La crainte de la perte des valeurs

Nos valeurs occidentales ont évolué vers d’autres moeurs bien plus rationnelles et tentent donc indirectement avec la globalisation, d’influer sur les traditions des cultures lointaines. Pour ne citer que l’exemple de l’Afrique centrale, beaucoup d’anciennes colonies françaises ont adopté des rites et coutumes occidentaux dans la façon d’enterrer leur mort. Les défunts ont quitté les linceuls, les huiles essentielles pour vêtir le traditionnel costume et être imbibés de parfum Dior ou Cartier, si ce n’est Ungaro. Ils ne sont plus inhumés à la traditionnelle, à même le sol comme il est de coutume, mais dans un cercueil zingué, murés dans des bois sculptés dernier cri, avec des poignées en argent, si bien que le cortège funéraire très impressionnant par sa longueur, affiche des allures de luxe. Par conséquent, les performances réalisées en hommage aux morts sont bien respectées dans les règles de sa tradition, avec un zeste de snobisme à la clé. Pourtant l’Afrique contemporaine n’a pas les moyens de s’offrir de telles folies, elle croule sous le poids des dettes.

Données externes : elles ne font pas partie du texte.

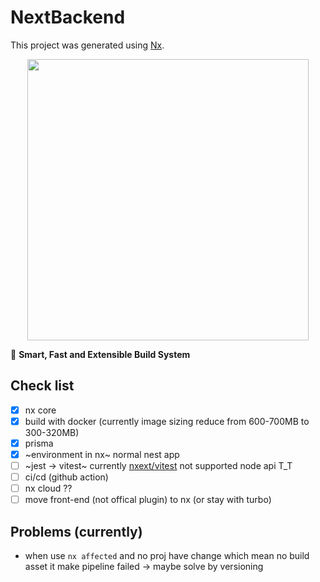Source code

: # NextBackend

This project was generated using [Nx](https://nx.dev).

<p style="text-align: center;"><img src="https://raw.githubusercontent.com/nrwl/nx/master/images/nx-logo.png" width="450"></p>

🔎 **Smart, Fast and Extensible Build System**

## Check list

- [x] nx core
- [x] build with docker (currently image sizing reduce from 600-700MB to 300-320MB)
- [x] prisma
- [x] ~environment in nx~ normal nest app
- [ ] ~jest -> vitest~ currently [nxext/vitest](https://nxext.dev/docs/vitest/overview.html) not supported node api T_T
- [ ] ci/cd (github action)
- [ ] nx cloud ??
- [ ] move front-end (not offical plugin) to nx (or stay with turbo)

## Problems (currently)

- when use `nx affected` and no proj have change which mean no build asset it make pipeline failed -> maybe solve by versioning
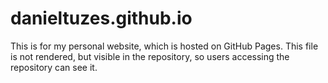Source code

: # danieltuzes.github.io

This is for my personal website, which is hosted on GitHub Pages. This file is not rendered, but visible in the repository, so users accessing the repository can see it.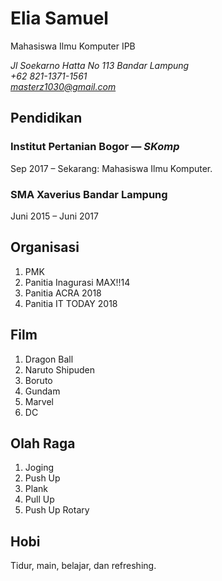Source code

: **Elia Samuel**
==================
Mahasiswa Ilmu Komputer IPB

*Jl Soekarno Hatta No 113 Bandar Lampung\
+62 821-1371-1561\
masterz1030@gmail.com*

## Pendidikan
### Institut Pertanian Bogor — *SKomp*
Sep 2017 – Sekarang: Mahasiswa Ilmu Komputer.
### SMA Xaverius Bandar Lampung
Juni 2015 – Juni 2017
## Organisasi
1. PMK
2. Panitia Inagurasi MAX!!14
3. Panitia ACRA 2018
4. Panitia IT TODAY 2018
## Film
1. Dragon Ball
2. Naruto Shipuden
3. Boruto
4. Gundam 
5. Marvel 
6. DC
## Olah Raga
1. Joging
2. Push Up
3. Plank
4. Pull Up
5. Push Up Rotary
## Hobi
Tidur, main, belajar, dan refreshing.
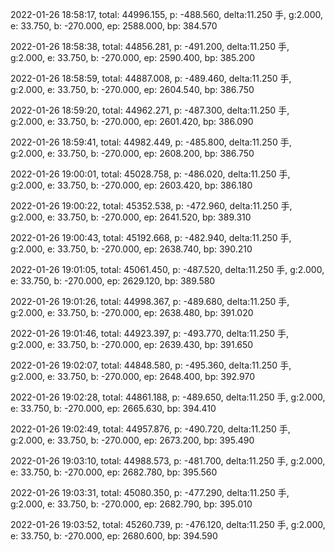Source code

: 2022-01-26 18:58:17, total: 44996.155, p: -488.560, delta:11.250 手, g:2.000, e: 33.750, b: -270.000, ep: 2588.000, bp: 384.570

2022-01-26 18:58:38, total: 44856.281, p: -491.200, delta:11.250 手, g:2.000, e: 33.750, b: -270.000, ep: 2590.400, bp: 385.200

2022-01-26 18:58:59, total: 44887.008, p: -489.460, delta:11.250 手, g:2.000, e: 33.750, b: -270.000, ep: 2604.540, bp: 386.750

2022-01-26 18:59:20, total: 44962.271, p: -487.300, delta:11.250 手, g:2.000, e: 33.750, b: -270.000, ep: 2601.420, bp: 386.090

2022-01-26 18:59:41, total: 44982.449, p: -485.800, delta:11.250 手, g:2.000, e: 33.750, b: -270.000, ep: 2608.200, bp: 386.750

2022-01-26 19:00:01, total: 45028.758, p: -486.020, delta:11.250 手, g:2.000, e: 33.750, b: -270.000, ep: 2603.420, bp: 386.180

2022-01-26 19:00:22, total: 45352.538, p: -472.960, delta:11.250 手, g:2.000, e: 33.750, b: -270.000, ep: 2641.520, bp: 389.310

2022-01-26 19:00:43, total: 45192.668, p: -482.940, delta:11.250 手, g:2.000, e: 33.750, b: -270.000, ep: 2638.740, bp: 390.210

2022-01-26 19:01:05, total: 45061.450, p: -487.520, delta:11.250 手, g:2.000, e: 33.750, b: -270.000, ep: 2629.120, bp: 389.580

2022-01-26 19:01:26, total: 44998.367, p: -489.680, delta:11.250 手, g:2.000, e: 33.750, b: -270.000, ep: 2638.480, bp: 391.020

2022-01-26 19:01:46, total: 44923.397, p: -493.770, delta:11.250 手, g:2.000, e: 33.750, b: -270.000, ep: 2639.430, bp: 391.650

2022-01-26 19:02:07, total: 44848.580, p: -495.360, delta:11.250 手, g:2.000, e: 33.750, b: -270.000, ep: 2648.400, bp: 392.970

2022-01-26 19:02:28, total: 44861.188, p: -489.650, delta:11.250 手, g:2.000, e: 33.750, b: -270.000, ep: 2665.630, bp: 394.410

2022-01-26 19:02:49, total: 44957.876, p: -490.720, delta:11.250 手, g:2.000, e: 33.750, b: -270.000, ep: 2673.200, bp: 395.490

2022-01-26 19:03:10, total: 44988.573, p: -481.700, delta:11.250 手, g:2.000, e: 33.750, b: -270.000, ep: 2682.780, bp: 395.560

2022-01-26 19:03:31, total: 45080.350, p: -477.290, delta:11.250 手, g:2.000, e: 33.750, b: -270.000, ep: 2682.790, bp: 395.010

2022-01-26 19:03:52, total: 45260.739, p: -476.120, delta:11.250 手, g:2.000, e: 33.750, b: -270.000, ep: 2680.600, bp: 394.590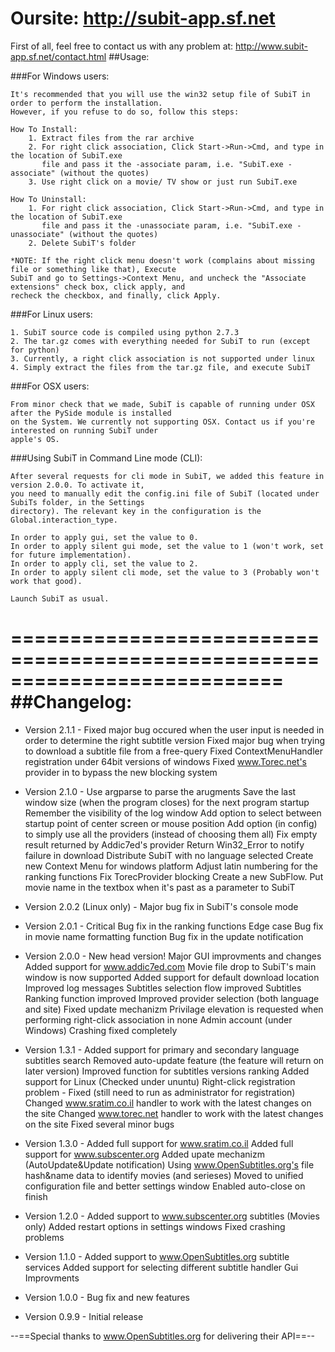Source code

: # Oursite: http://subit-app.sf.net

First of all, feel free to contact us with any problem at:
http://www.subit-app.sf.net/contact.html
##Usage:

###For Windows users:

	It's recommended that you will use the win32 setup file of SubiT in order to perform the installation.
	However, if you refuse to do so, follow this steps:
	
	How To Install: 
		1. Extract files from the rar archive
		2. For right click association, Click Start->Run->Cmd, and type in the location of SubiT.exe 
		   file and pass it the -associate param, i.e. "SubiT.exe -associate" (without the quotes)
		3. Use right click on a movie/ TV show or just run SubiT.exe

	How To Uninstall:
		1. For right click association, Click Start->Run->Cmd, and type in the location of SubiT.exe 
		   file and pass it the -unassociate param, i.e. "SubiT.exe -unassociate" (without the quotes)
		2. Delete SubiT's folder

	*NOTE: If the right click menu doesn't work (complains about missing file or something like that), Execute 
	SubiT and go to Settings->Context Menu, and uncheck the "Associate extensions" check box, click apply, and
	recheck the checkbox, and finally, click Apply.

###For Linux users:

	1. SubiT source code is compiled using python 2.7.3
	2. The tar.gz comes with everything needed for SubiT to run (except for python)
	3. Currently, a right click association is not supported under linux
	4. Simply extract the files from the tar.gz file, and execute SubiT

###For OSX users:

	From minor check that we made, SubiT is capable of running under OSX after the PySide module is installed
	on the System. We currently not supporting OSX. Contact us if you're interested on running SubiT under 
	apple's OS.


###Using SubiT in Command Line mode (CLI):

	After several requests for cli mode in SubiT, we added this feature in version 2.0.0. To activate it, 
	you need to manually edit the config.ini file of SubiT (located under SubiTs folder, in the Settings 
	directory). The relevant key in the configuration is the Global.interaction_type.

	In order to apply gui, set the value to 0.
	In order to apply silent gui mode, set the value to 1 (won't work, set for future implementation).
	In order to apply cli, set the value to 2.
	In order to apply silent cli mode, set the value to 3 (Probably won't work that good).

	Launch SubiT as usual.

===========================================================================
##Changelog:
===========================================================================
* Version 2.1.1 -
Fixed major bug occured when the user input is needed in order to determine the right subtitle version
Fixed major bug when trying to download a subtitle file from a free-query
Fixed ContextMenuHandler registration under 64bit versions of windows
Fixed www.Torec.net's provider in to bypass the new blocking system

* Version 2.1.0 -
Use argparse to parse the arugments
Save the last window size (when the program closes) for the next program startup
Remember the visibility of the log window
Add option to select between startup point of center screen or mouse position
Add option (in config) to simply use all the providers (instead of choosing them all)
Fix empty result returned by Addic7ed's provider
Return Win32_Error to notify failure in download
Distribute SubiT with no language selected
Create new Context Menu for windows platform
Adjust latin numbering for the ranking functions
Fix TorecProvider blocking
Create a new SubFlow.
Put movie name in the textbox when it's past as a parameter to SubiT

* Version 2.0.2 (Linux only) - 
Major bug fix in SubiT's console mode

* Version 2.0.1 - 
Critical Bug fix in the ranking functions
Edge case Bug fix in movie name formatting function
Bug fix in the update notification

* Version 2.0.0 - 
New head version!
Major GUI improvments and changes
Added support for www.addic7ed.com
Movie file drop to SubiT's main window is now supported
Added support for default download location
Improved log messages
Subtitles selection flow improved
Subtitles Ranking function improved
Improved provider selection (both language and site)
Fixed update mechanizm
Privilage elevation is requested when performing right-click association in none Admin account (under Windows)
Crashing fixed completely

* Version 1.3.1 - 
Added support for primary and secondary language subtitles search
Removed auto-update feature (the feature will return on later version)
Improved function for subtitles versions ranking
Added support for Linux (Checked under ununtu)
Right-click registration problem - Fixed (still need to run as administrator for registration)
Changed www.sratim.co.il handler to work with the latest changes on the site
Changed www.torec.net handler to work with the latest changes on the site
Fixed several minor bugs

* Version 1.3.0 - 
Added full support for www.sratim.co.il
Added full support for www.subscenter.org
Added upate mechanizm (AutoUpdate&Update notification)
Using www.OpenSubtitles.org's file hash&name data to identify movies (and serieses) 
Moved to unified configuration file and better settings window
Enabled auto-close on finish

* Version 1.2.0 - 
Added support to www.subscenter.org subtitles (Movies only)
Added restart options in settings windows
Fixed crashing problems

* Version 1.1.0 - 
Added support to www.OpenSubtitles.org subtitle services Added support for selecting different subtitle handler 
Gui Improvments 

* Version 1.0.0 - 
Bug fix and new features 

* Version 0.9.9 - 
Initial release


--==Special thanks to www.OpenSubtitles.org for delivering their API==--
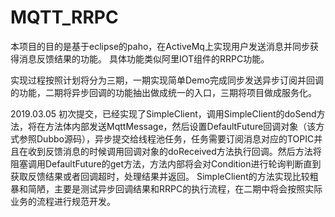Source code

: # MQTT_RRPC

本项目的目的是基于eclipse的paho，在ActiveMq上实现用户发送消息并同步获得消息反馈结果的功能。
具体功能类似阿里IOT组件的RRPC功能。

实现过程按照计划将分为三期，一期实现简单Demo完成同步发送异步订阅并回调的功能，二期将异步回调的功能抽出做成统一的入口，三期将项目做成服务化。

2019.03.05
初次提交，已经实现了SimpleClient，调用SimpleClient的doSend方法，将在方法体内部发送MqttMessage，然后设置DefaultFuture回调对象（该方式参照Dubbo源码），异步提交给线程池任务，任务需要订阅消息对应的TOPIC并且在收到反馈消息的时候调用回调对象的doReceived方法执行回调。然后方法将阻塞调用DefaultFuture的get方法，方法内部将会对Condition进行轮询判断直到获取反馈结果或者回调超时，处理结果并返回。
SimpleClient的方法实现比较粗暴和简陋，主要是测试异步回调结果和RRPC的执行流程，在二期中将会按照实际业务的流程进行规范开发。
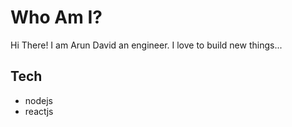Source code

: # Who Am I?

Hi There! I am Arun David an engineer.
I love to build new things...

## Tech

- nodejs
- reactjs
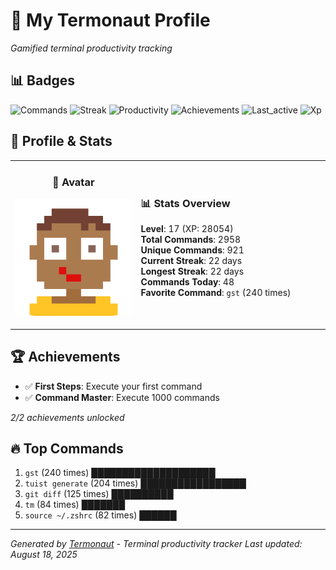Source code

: # 🚀 My Termonaut Profile

*Gamified terminal productivity tracking*

## 📊 Badges

![Commands](https://img.shields.io/badge/Commands-2958-blue?style=flat-square&logo=terminal&logoColor=white) ![Streak](https://img.shields.io/badge/Streak-22+days-blue?style=flat-square&logo=terminal&logoColor=white) ![Productivity](https://img.shields.io/badge/Productivity-80.0%25-green?style=flat-square&logo=terminal&logoColor=white) ![Achievements](https://img.shields.io/badge/Achievements-5%2F10-blue?style=flat-square&logo=terminal&logoColor=white) ![Last_active](https://img.shields.io/badge/Last+Active-15h+ago-yellow?style=flat-square&logo=terminal&logoColor=white) ![Xp](https://img.shields.io/badge/XP-Level+17+%2828054%2F32400%29-blue?style=flat-square&logo=terminal&logoColor=white) 

## 🎨 Profile & Stats

<table><tr>
<td width="40%" align="center">

### 👤 Avatar

![Avatar](./avatars/92d16113f346b44989c006b24588ea12.svg)

</td>
<td width="60%">

### 📊 Stats Overview

**Level**: 17 (XP: 28054)  
**Total Commands**: 2958  
**Unique Commands**: 921  
**Current Streak**: 22 days  
**Longest Streak**: 22 days  
**Commands Today**: 48  
**Favorite Command**: `gst` (240 times)  

</td>
</tr></table>

## 🏆 Achievements

- ✅ **First Steps**: Execute your first command
- ✅ **Command Master**: Execute 1000 commands

*2/2 achievements unlocked*

## 🔥 Top Commands

1. `gst` (240 times) ████████████████████
2. `tuist generate` (204 times) █████████████████
3. `git diff` (125 times) ██████████
4. `tm` (84 times) ███████
5. `source ~/.zshrc` (82 times) ██████

---

*Generated by [Termonaut](https://github.com/oiahoon/termonaut) - Terminal productivity tracker*
*Last updated: August 18, 2025*
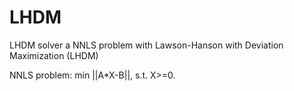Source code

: # LHDM 

LHDM solver a NNLS problem with Lawson-Hanson with Deviation Maximization (LHDM) 

NNLS problem: min ||A*X-B||, s.t. X>=0. 
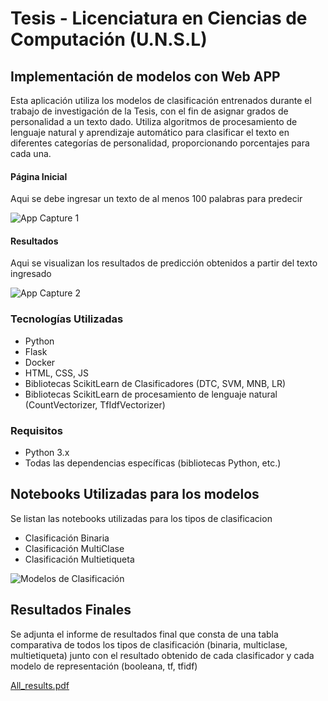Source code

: # Tesis - Licenciatura en Ciencias de Computación (U.N.S.L)

## Implementación de modelos con Web APP 

Esta aplicación utiliza los modelos de clasificación entrenados durante el trabajo de investigación de la Tesis, con el fin de asignar grados de personalidad a un texto dado. Utiliza algoritmos de procesamiento de lenguaje natural y aprendizaje automático para clasificar el texto en diferentes categorías de personalidad, proporcionando porcentajes para cada una.

#### Página Inicial
Aqui se debe ingresar un texto de al menos 100 palabras para predecir

![App Capture 1](https://github.com/luimont/tesis-lcc/blob/main/Screenshots/capture_1.webp)

#### Resultados 
Aqui se visualizan los resultados de predicción obtenidos a partir del texto ingresado

![App Capture 2](https://github.com/luimont/tesis-lcc/blob/main/Screenshots/capture_2.webp)


### Tecnologías Utilizadas

- Python
- Flask
- Docker
- HTML, CSS, JS
- Bibliotecas ScikitLearn de Clasificadores (DTC, SVM, MNB, LR)
- Bibliotecas ScikitLearn de procesamiento de lenguaje natural (CountVectorizer, TfIdfVectorizer)

### Requisitos

- Python 3.x
- Todas las dependencias específicas (bibliotecas Python, etc.)

## Notebooks Utilizadas para los modelos

Se listan las notebooks utilizadas para los tipos de clasificacion
- Clasificación Binaria
- Clasificación MultiClase
- Clasificación Multietiqueta

![Modelos de Clasificación](https://github.com/luimont/tesis-lcc/blob/main/Screenshots/classificactions_class.png)

## Resultados Finales

Se adjunta el informe de resultados final que consta de una tabla comparativa de todos los tipos de clasificación (binaria, multiclase, multietiqueta) junto con el resultado obtenido de cada clasificador y cada modelo de representación (booleana, tf, tfidf)

[All_results.pdf](https://github.com/luimont/tesis-lcc/blob/main/Results/all_results.pdf)
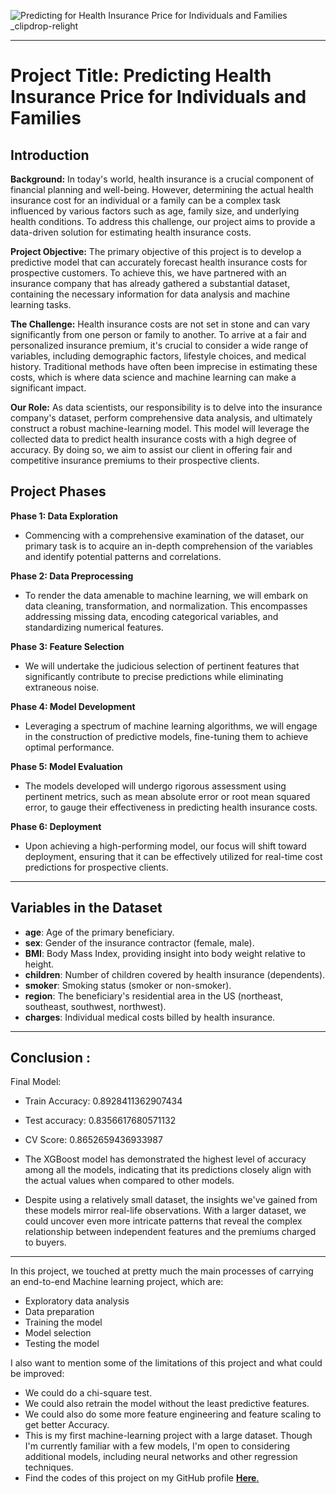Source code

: ![Predicting for Health Insurance Price for Individuals and Families _clipdrop-relight](https://github.com/NikhilPanda01/Using_ML_Predicting_Health_Insurance_Price_for_Individuals_and_Families/assets/114555468/930d0c0d-a3e0-4577-aa56-360103216a16)

---

# Project Title: Predicting Health Insurance Price for Individuals and Families

## Introduction

**Background:**
In today's world, health insurance is a crucial component of financial planning and well-being. However, determining the actual health insurance cost for an individual or a family can be a complex task influenced by various factors such as age, family size, and underlying health conditions. To address this challenge, our project aims to provide a data-driven solution for estimating health insurance costs.

**Project Objective:**
The primary objective of this project is to develop a predictive model that can accurately forecast health insurance costs for prospective customers. To achieve this, we have partnered with an insurance company that has already gathered a substantial dataset, containing the necessary information for data analysis and machine learning tasks.

**The Challenge:**
Health insurance costs are not set in stone and can vary significantly from one person or family to another. To arrive at a fair and personalized insurance premium, it's crucial to consider a wide range of variables, including demographic factors, lifestyle choices, and medical history. Traditional methods have often been imprecise in estimating these costs, which is where data science and machine learning can make a significant impact.

**Our Role:**
As data scientists, our responsibility is to delve into the insurance company's dataset, perform comprehensive data analysis, and ultimately construct a robust machine-learning model. This model will leverage the collected data to predict health insurance costs with a high degree of accuracy. By doing so, we aim to assist our client in offering fair and competitive insurance premiums to their prospective clients.

## Project Phases

**Phase 1: Data Exploration**
- Commencing with a comprehensive examination of the dataset, our primary task is to acquire an in-depth comprehension of the variables and identify potential patterns and correlations.

**Phase 2: Data Preprocessing**
- To render the data amenable to machine learning, we will embark on data cleaning, transformation, and normalization. This encompasses addressing missing data, encoding categorical variables, and standardizing numerical features.

**Phase 3: Feature Selection**
- We will undertake the judicious selection of pertinent features that significantly contribute to precise predictions while eliminating extraneous noise.

**Phase 4: Model Development**
- Leveraging a spectrum of machine learning algorithms, we will engage in the construction of predictive models, fine-tuning them to achieve optimal performance.

**Phase 5: Model Evaluation**
- The models developed will undergo rigorous assessment using pertinent metrics, such as mean absolute error or root mean squared error, to gauge their effectiveness in predicting health insurance costs.

**Phase 6: Deployment**
- Upon achieving a high-performing model, our focus will shift toward deployment, ensuring that it can be effectively utilized for real-time cost predictions for prospective clients.

---
## Variables in the Dataset

- **age**: Age of the primary beneficiary.
- **sex**: Gender of the insurance contractor (female, male).
- **BMI**: Body Mass Index, providing insight into body weight relative to height.
- **children**: Number of children covered by health insurance (dependents).
- **smoker**: Smoking status (smoker or non-smoker).
- **region**: The beneficiary's residential area in the US (northeast, southeast, southwest, northwest).
- **charges**: Individual medical costs billed by health insurance.

---
## Conclusion :

Final Model:
- Train Accuracy: 0.8928411362907434
- Test accuracy: 0.8356617680571132
- CV Score: 0.8652659436933987

- The XGBoost model has demonstrated the highest level of accuracy among all the models, indicating that its predictions closely align with the actual values when compared to other models.

- Despite using a relatively small dataset, the insights we've gained from these models mirror real-life observations. With a larger dataset, we could uncover even more intricate patterns that reveal the complex relationship between independent features and the premiums charged to buyers.

---

In this project, we touched at pretty much the main processes of carrying an end-to-end Machine learning project, which are:

- Exploratory data analysis
- Data preparation
- Training the model
- Model selection
- Testing the model



I also want to mention some of the limitations of this project and what could be improved:

- We could do a chi-square test.
- We could also retrain the model without the least predictive features.
- We could also do some more feature engineering and feature scaling to get better Accuracy.
- This is my first machine-learning project with a large dataset. Though I'm currently familiar with a few models, I'm open to considering additional models, including neural networks and other regression techniques.
-  Find the codes of this project on my GitHub profile [**Here**.](https://github.com/NikhilPanda01/Using_ML_Predicting_Health_Insurance_Price_for_Individuals_and_Families/blob/main/Predicting%20Health%20Insurance%20Price%20for%20Individuals%20and%20Families.ipynb)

On ne devrait pas crier « Ô danger ! », pour protéger certaines valeurs, mais l’évolution des us et coutumes de nos sociétés est une question que nous devons poser au présent.

Prendre la décision de son vivant de donner son corps à la science ou de se voir organiser des funérailles comme on l’entend, même à des coûts exorbitants, est une question personnelle, mais qui pose le problème de la transformation de notre époque.

La question du traitement des morts est vaste. Elle offre une lecture socialement culturelle, puisque chaque société a évolué avec des codes culturels qui lui sont propres. Aujourd’hui, selon la région du globe où l’on meurt, on est traité de façon bien différente. Si, pour certains, enterrer est une question capitale, pour d’autres, dépecer le défunt et le déguster l’est aussi. C’est le cas d’une tribu indienne amazonienne sédentaire, qui use de cette pratique en signe d’attachement au disparu. Âmes sensibles s’abstenir, et les esprits progressistes apprécieront.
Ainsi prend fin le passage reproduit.